What needs to be done:
The output should be all lines of the entries below in which the word "filtered" occurs.

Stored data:
__________________________________________________
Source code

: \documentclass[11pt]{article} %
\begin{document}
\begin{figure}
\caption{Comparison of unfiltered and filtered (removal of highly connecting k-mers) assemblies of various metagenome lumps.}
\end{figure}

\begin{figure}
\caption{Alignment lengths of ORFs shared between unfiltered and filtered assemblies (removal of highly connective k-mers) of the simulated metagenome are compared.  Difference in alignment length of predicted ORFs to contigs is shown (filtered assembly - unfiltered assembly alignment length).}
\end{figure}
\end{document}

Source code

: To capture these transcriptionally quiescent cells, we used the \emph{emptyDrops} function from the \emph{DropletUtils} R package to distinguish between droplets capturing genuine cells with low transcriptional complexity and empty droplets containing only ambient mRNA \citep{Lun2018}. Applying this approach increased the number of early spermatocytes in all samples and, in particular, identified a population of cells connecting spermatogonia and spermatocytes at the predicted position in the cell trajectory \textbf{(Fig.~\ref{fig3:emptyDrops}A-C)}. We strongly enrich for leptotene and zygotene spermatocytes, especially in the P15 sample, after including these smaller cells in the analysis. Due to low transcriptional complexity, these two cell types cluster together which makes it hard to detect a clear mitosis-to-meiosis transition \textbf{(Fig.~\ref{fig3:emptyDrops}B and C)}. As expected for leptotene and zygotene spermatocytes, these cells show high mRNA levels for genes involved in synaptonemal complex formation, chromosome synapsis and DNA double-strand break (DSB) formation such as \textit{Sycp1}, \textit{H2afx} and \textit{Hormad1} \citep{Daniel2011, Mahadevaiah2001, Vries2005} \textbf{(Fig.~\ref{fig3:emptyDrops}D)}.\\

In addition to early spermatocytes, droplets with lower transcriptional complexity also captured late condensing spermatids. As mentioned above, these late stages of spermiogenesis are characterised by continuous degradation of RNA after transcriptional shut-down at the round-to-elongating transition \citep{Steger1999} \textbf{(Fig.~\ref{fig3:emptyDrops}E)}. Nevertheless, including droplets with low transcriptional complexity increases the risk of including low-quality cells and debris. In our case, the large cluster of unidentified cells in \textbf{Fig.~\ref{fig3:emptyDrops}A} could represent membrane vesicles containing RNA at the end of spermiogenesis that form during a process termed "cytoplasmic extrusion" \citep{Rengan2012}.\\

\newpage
__________________________________________________
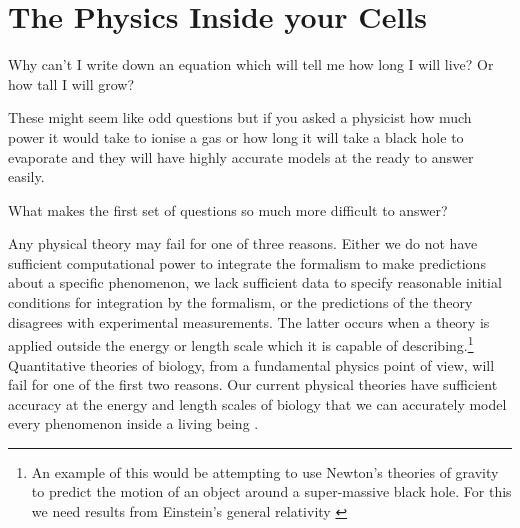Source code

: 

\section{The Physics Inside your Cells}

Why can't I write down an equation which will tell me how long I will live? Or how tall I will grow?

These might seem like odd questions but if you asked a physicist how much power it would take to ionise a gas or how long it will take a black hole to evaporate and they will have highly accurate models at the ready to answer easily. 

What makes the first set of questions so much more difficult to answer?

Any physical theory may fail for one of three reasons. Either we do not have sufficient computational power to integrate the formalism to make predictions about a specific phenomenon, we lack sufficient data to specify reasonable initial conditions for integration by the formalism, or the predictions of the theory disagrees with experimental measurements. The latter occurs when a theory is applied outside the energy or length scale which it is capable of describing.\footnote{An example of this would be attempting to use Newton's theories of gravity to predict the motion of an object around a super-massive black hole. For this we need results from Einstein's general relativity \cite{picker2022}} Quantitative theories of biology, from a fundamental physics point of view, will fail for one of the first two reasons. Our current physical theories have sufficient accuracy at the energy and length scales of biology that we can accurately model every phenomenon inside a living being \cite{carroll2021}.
__________________________________________________
Response to this task:
\caption{Comparison of unfiltered and filtered (removal of highly connecting k-mers) assemblies of various metagenome lumps.}
\caption{Alignment lengths of ORFs shared between unfiltered and filtered assemblies (removal of highly connective k-mers) of the simulated metagenome are compared.  Difference in alignment length of predicted ORFs to contigs is shown (filtered assembly - unfiltered assembly alignment length).}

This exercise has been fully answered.